Video: The distorted reality of Google Earth on postcards by Clement Valla
2024 Author: Richard Flannagan | [email protected]. Last modified: 2023-12-15 23:55
The advent of Google Earth has made the world more open than ever to billions of people on our planet. But sometimes the images provided by this service can be called nothing but incidents. Here are some of these images and collected by artist Clement Valla (Clement Valla) in series of postcards "Postcards from Google Earth: Bridges".
Google Earth is trying to show us the planet Earth not only in a flat version, but also in three-dimensional. To do this, many enthusiasts create three-dimensional models of buildings in cities themselves. And the program itself also shows the features of the relief.
It's just that a flat image obtained from satellites is superimposed on these drops in the earth's surface. This gives such distortions of the picture that some of them are already something very interesting in themselves.

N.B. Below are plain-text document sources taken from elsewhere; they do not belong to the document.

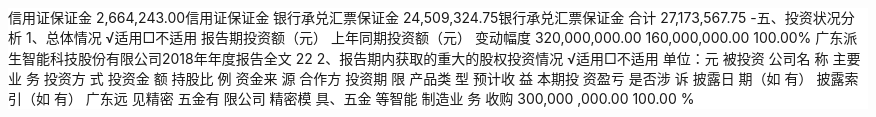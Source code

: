 信用证保证金
2,664,243.00信用证保证金
银行承兑汇票保证金
24,509,324.75银行承兑汇票保证金
合计
27,173,567.75
-五、投资状况分析
1、总体情况
√适用□不适用
报告期投资额（元）
上年同期投资额（元）
变动幅度
320,000,000.00
160,000,000.00
100.00%
广东派生智能科技股份有限公司2018年年度报告全文
22
2、报告期内获取的重大的股权投资情况
√适用□不适用
单位：元
被投资
公司名
称
主要业
务
投资方
式
投资金
额
持股比
例
资金来
源
合作方
投资期
限
产品类
型
预计收
益
本期投
资盈亏
是否涉
诉
披露日
期（如
有）
披露索
引（如
有）
广东远
见精密
五金有
限公司
精密模
具、五金
等智能
制造业
务
收购
300,000
,000.00
100.00
%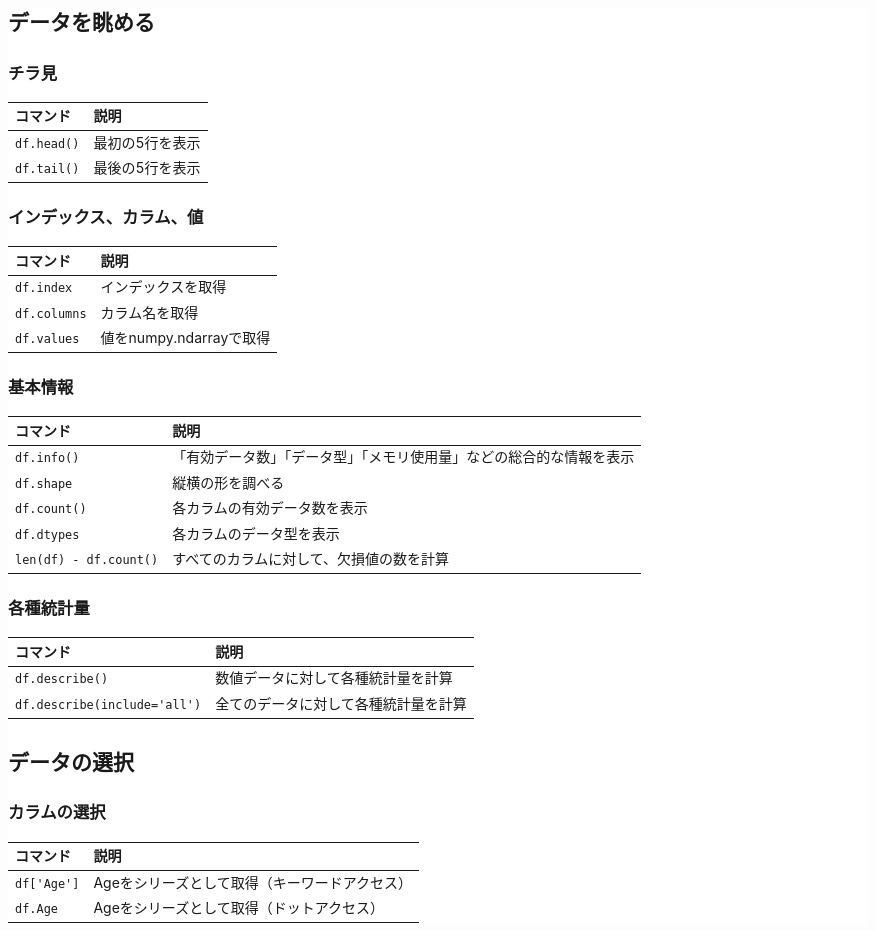 
## データを眺める

### チラ見

| コマンド | 説明 |
|:--|:--|
| `df.head()` | 最初の5行を表示 |
| `df.tail()` | 最後の5行を表示 |

### インデックス、カラム、値

| コマンド | 説明 |
|:--|:--|
| `df.index` | インデックスを取得 |
| `df.columns` | カラム名を取得 |
| `df.values` | 値をnumpy.ndarrayで取得 |

### 基本情報

| コマンド | 説明 |
|:--|:--|
| `df.info()` | 「有効データ数」「データ型」「メモリ使用量」などの総合的な情報を表示 |
| `df.shape` | 縦横の形を調べる |
| `df.count()` | 各カラムの有効データ数を表示 |
| `df.dtypes` | 各カラムのデータ型を表示 |
| `len(df) - df.count()` | すべてのカラムに対して、欠損値の数を計算 |

### 各種統計量

| コマンド | 説明 |
|:--|:--|
| `df.describe()` | 数値データに対して各種統計量を計算 |
| `df.describe(include='all')` | 全てのデータに対して各種統計量を計算 |

## データの選択

### カラムの選択

| コマンド | 説明 |
|:--|:--|
| `df['Age']` | Ageをシリーズとして取得（キーワードアクセス） |
| `df.Age` | Ageをシリーズとして取得（ドットアクセス）|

Clement Valla, apparently, spends more than one hour a day, looking at our planet through Google Earth. And while doing this, he also collects the most interesting images he has seen. For example, curvatures occurring due to the unevenness of the relief in a particular place in the world.

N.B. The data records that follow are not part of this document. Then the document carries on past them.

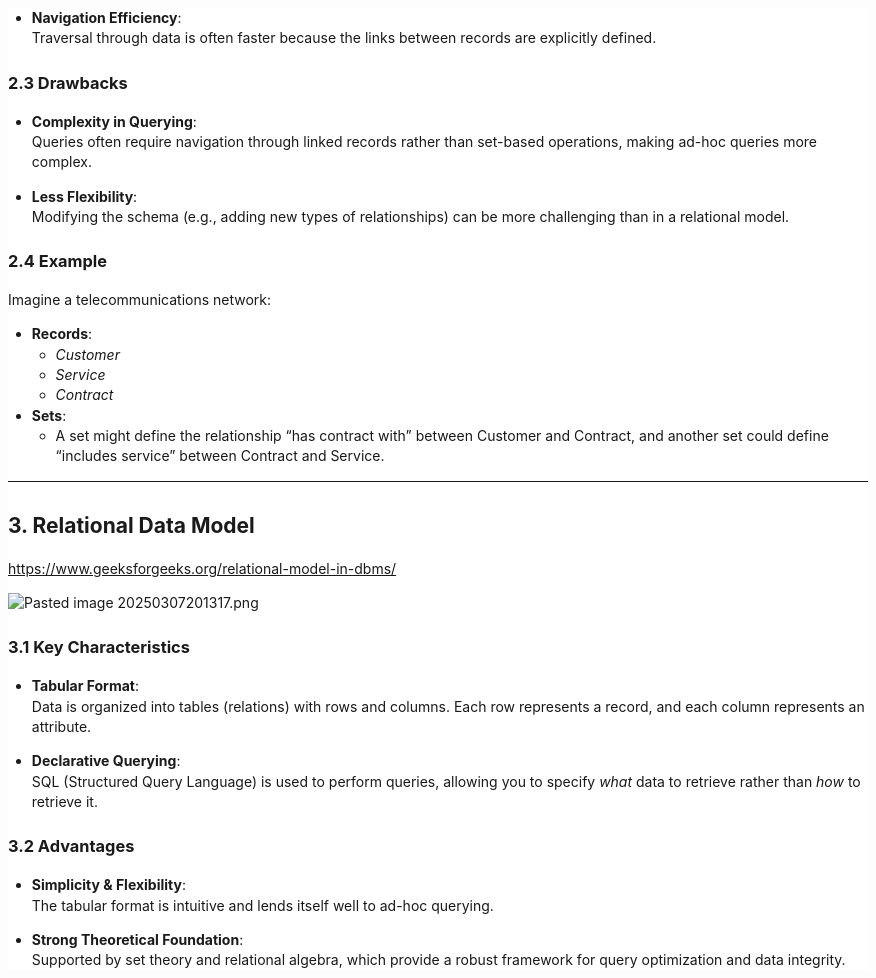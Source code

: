 - **Navigation Efficiency**:  
    Traversal through data is often faster because the links between records are explicitly defined.
    

### 2.3 Drawbacks

- **Complexity in Querying**:  
    Queries often require navigation through linked records rather than set-based operations, making ad-hoc queries more complex.
    
- **Less Flexibility**:  
    Modifying the schema (e.g., adding new types of relationships) can be more challenging than in a relational model.
    

### 2.4 Example

Imagine a telecommunications network:

- **Records**:
    - _Customer_
    - _Service_
    - _Contract_
- **Sets**:
    - A set might define the relationship “has contract with” between Customer and Contract, and another set could define “includes service” between Contract and Service.

---

## 3. Relational Data Model

https://www.geeksforgeeks.org/relational-model-in-dbms/

![Pasted image 20250307201317.png](/img/user/media/Pasted%20image%2020250307201317.png)

### 3.1 Key Characteristics

- **Tabular Format**:  
    Data is organized into tables (relations) with rows and columns. Each row represents a record, and each column represents an attribute.
    
- **Declarative Querying**:  
    SQL (Structured Query Language) is used to perform queries, allowing you to specify _what_ data to retrieve rather than _how_ to retrieve it.
    

### 3.2 Advantages

- **Simplicity & Flexibility**:  
    The tabular format is intuitive and lends itself well to ad-hoc querying.
    
- **Strong Theoretical Foundation**:  
    Supported by set theory and relational algebra, which provide a robust framework for query optimization and data integrity.
    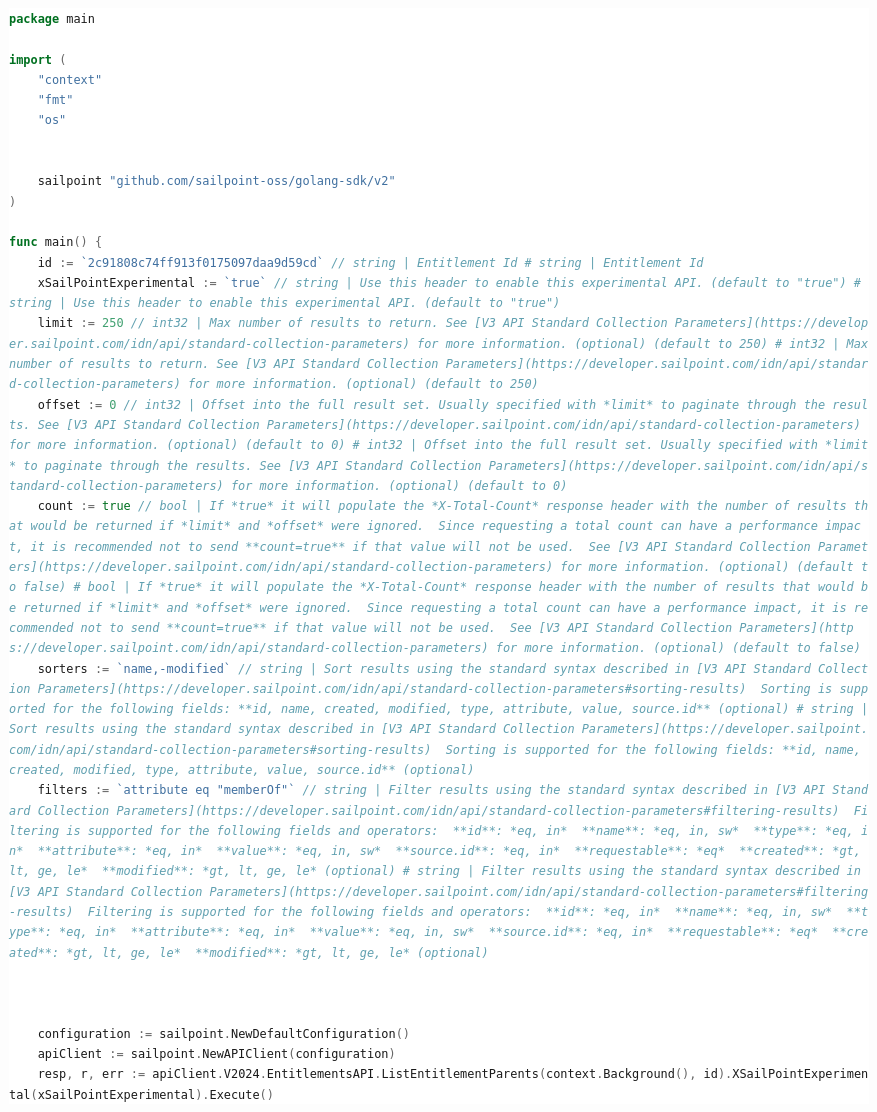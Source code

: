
 ```go
package main

import (
	"context"
	"fmt"
	"os"
  
    
	sailpoint "github.com/sailpoint-oss/golang-sdk/v2"
)

func main() {
    id := `2c91808c74ff913f0175097daa9d59cd` // string | Entitlement Id # string | Entitlement Id
    xSailPointExperimental := `true` // string | Use this header to enable this experimental API. (default to "true") # string | Use this header to enable this experimental API. (default to "true")
    limit := 250 // int32 | Max number of results to return. See [V3 API Standard Collection Parameters](https://developer.sailpoint.com/idn/api/standard-collection-parameters) for more information. (optional) (default to 250) # int32 | Max number of results to return. See [V3 API Standard Collection Parameters](https://developer.sailpoint.com/idn/api/standard-collection-parameters) for more information. (optional) (default to 250)
    offset := 0 // int32 | Offset into the full result set. Usually specified with *limit* to paginate through the results. See [V3 API Standard Collection Parameters](https://developer.sailpoint.com/idn/api/standard-collection-parameters) for more information. (optional) (default to 0) # int32 | Offset into the full result set. Usually specified with *limit* to paginate through the results. See [V3 API Standard Collection Parameters](https://developer.sailpoint.com/idn/api/standard-collection-parameters) for more information. (optional) (default to 0)
    count := true // bool | If *true* it will populate the *X-Total-Count* response header with the number of results that would be returned if *limit* and *offset* were ignored.  Since requesting a total count can have a performance impact, it is recommended not to send **count=true** if that value will not be used.  See [V3 API Standard Collection Parameters](https://developer.sailpoint.com/idn/api/standard-collection-parameters) for more information. (optional) (default to false) # bool | If *true* it will populate the *X-Total-Count* response header with the number of results that would be returned if *limit* and *offset* were ignored.  Since requesting a total count can have a performance impact, it is recommended not to send **count=true** if that value will not be used.  See [V3 API Standard Collection Parameters](https://developer.sailpoint.com/idn/api/standard-collection-parameters) for more information. (optional) (default to false)
    sorters := `name,-modified` // string | Sort results using the standard syntax described in [V3 API Standard Collection Parameters](https://developer.sailpoint.com/idn/api/standard-collection-parameters#sorting-results)  Sorting is supported for the following fields: **id, name, created, modified, type, attribute, value, source.id** (optional) # string | Sort results using the standard syntax described in [V3 API Standard Collection Parameters](https://developer.sailpoint.com/idn/api/standard-collection-parameters#sorting-results)  Sorting is supported for the following fields: **id, name, created, modified, type, attribute, value, source.id** (optional)
    filters := `attribute eq "memberOf"` // string | Filter results using the standard syntax described in [V3 API Standard Collection Parameters](https://developer.sailpoint.com/idn/api/standard-collection-parameters#filtering-results)  Filtering is supported for the following fields and operators:  **id**: *eq, in*  **name**: *eq, in, sw*  **type**: *eq, in*  **attribute**: *eq, in*  **value**: *eq, in, sw*  **source.id**: *eq, in*  **requestable**: *eq*  **created**: *gt, lt, ge, le*  **modified**: *gt, lt, ge, le* (optional) # string | Filter results using the standard syntax described in [V3 API Standard Collection Parameters](https://developer.sailpoint.com/idn/api/standard-collection-parameters#filtering-results)  Filtering is supported for the following fields and operators:  **id**: *eq, in*  **name**: *eq, in, sw*  **type**: *eq, in*  **attribute**: *eq, in*  **value**: *eq, in, sw*  **source.id**: *eq, in*  **requestable**: *eq*  **created**: *gt, lt, ge, le*  **modified**: *gt, lt, ge, le* (optional)

    

    configuration := sailpoint.NewDefaultConfiguration()
    apiClient := sailpoint.NewAPIClient(configuration)
    resp, r, err := apiClient.V2024.EntitlementsAPI.ListEntitlementParents(context.Background(), id).XSailPointExperimental(xSailPointExperimental).Execute()
```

Particularly "unlucky" with these curvatures of road infrastructure objects - the roads themselves, bridges, tunnels, multi-level interchanges. Of course, in reality they are linear, but Google Earth does not take into account reality, it only takes into account the relief. Therefore, objects of monstrous shape are obtained from flat roads and bridges, if you look at them with the help of the mentioned product of Google Corporation.
Well, the artist Clement Valla collected so many such images that he decided to release them in a mass version. He created the 4 "by 6" Postcards from Google Earth: Bridges series of postcards and successfully trades them over the Internet.
However, there are many other ways to become famous using Google Earth. For example, create a giant "Hello, world!" using a matrix code, as did the German artist Bernd Hopfengaertner.